## Problem to work on
Output exactly those lines of the data that lie between the line containing "所以一直有疑问，设定里喵喵那" and the final line, both ends counted.

## Listed entries
::::::

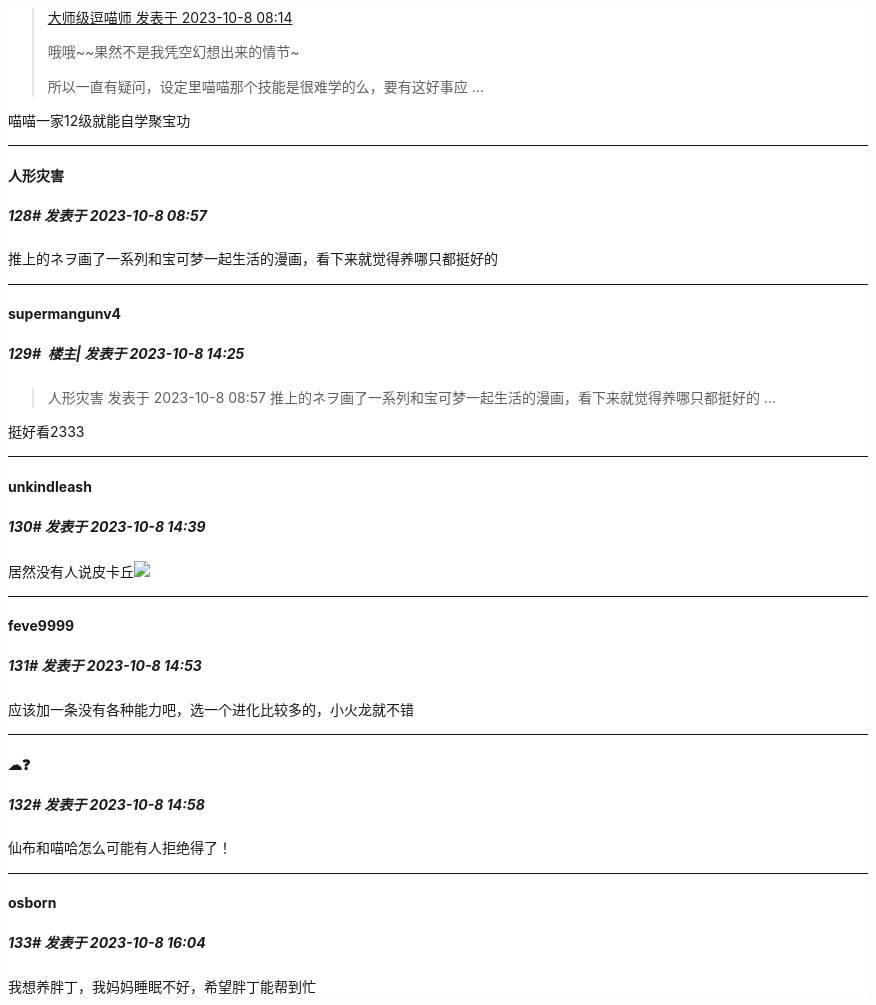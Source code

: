 <blockquote><a href="httphttps://bbs.saraba1st.com/2b/forum.php?mod=redirect&amp;goto=findpost&amp;pid=62649638&amp;ptid=2155382" target="_blank">大师级逗喵师 发表于 2023-10-8 08:14</a>

哦哦~~果然不是我凭空幻想出来的情节~

所以一直有疑问，设定里喵喵那个技能是很难学的么，要有这好事应 ...</blockquote>
喵喵一家12级就能自学聚宝功


*****

####  人形灾害  
##### 128#       发表于 2023-10-8 08:57

推上的ネヲ画了一系列和宝可梦一起生活的漫画，看下来就觉得养哪只都挺好的


*****

####  supermangunv4  
##### 129#         楼主| 发表于 2023-10-8 14:25

<blockquote>人形灾害 发表于 2023-10-8 08:57
推上的ネヲ画了一系列和宝可梦一起生活的漫画，看下来就觉得养哪只都挺好的 ...</blockquote>
挺好看2333


*****

####  unkindleash  
##### 130#       发表于 2023-10-8 14:39

居然没有人说皮卡丘<img src="https://static.saraba1st.com/image/smiley/face2017/112.png" referrerpolicy="no-referrer">


*****

####  feve9999  
##### 131#       发表于 2023-10-8 14:53

应该加一条没有各种能力吧，选一个进化比较多的，小火龙就不错

*****

####  ☁❓  
##### 132#       发表于 2023-10-8 14:58

仙布和喵哈怎么可能有人拒绝得了！


*****

####  osborn  
##### 133#       发表于 2023-10-8 16:04

我想养胖丁，我妈妈睡眠不好，希望胖丁能帮到忙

::::::

## Solution for this exercise
所以一直有疑问，设定里喵喵那个技能是很难学的么，要有这好事应 ...</blockquote>
喵喵一家12级就能自学聚宝功


*****

####  人形灾害  
##### 128#       发表于 2023-10-8 08:57

推上的ネヲ画了一系列和宝可梦一起生活的漫画，看下来就觉得养哪只都挺好的


*****

####  supermangunv4  
##### 129#         楼主| 发表于 2023-10-8 14:25

<blockquote>人形灾害 发表于 2023-10-8 08:57
推上的ネヲ画了一系列和宝可梦一起生活的漫画，看下来就觉得养哪只都挺好的 ...</blockquote>
挺好看2333


*****

####  unkindleash  
##### 130#       发表于 2023-10-8 14:39

居然没有人说皮卡丘<img src="https://static.saraba1st.com/image/smiley/face2017/112.png" referrerpolicy="no-referrer">


*****

####  feve9999  
##### 131#       发表于 2023-10-8 14:53

应该加一条没有各种能力吧，选一个进化比较多的，小火龙就不错

*****

####  ☁❓  
##### 132#       发表于 2023-10-8 14:58

仙布和喵哈怎么可能有人拒绝得了！


*****

####  osborn  
##### 133#       发表于 2023-10-8 16:04

我想养胖丁，我妈妈睡眠不好，希望胖丁能帮到忙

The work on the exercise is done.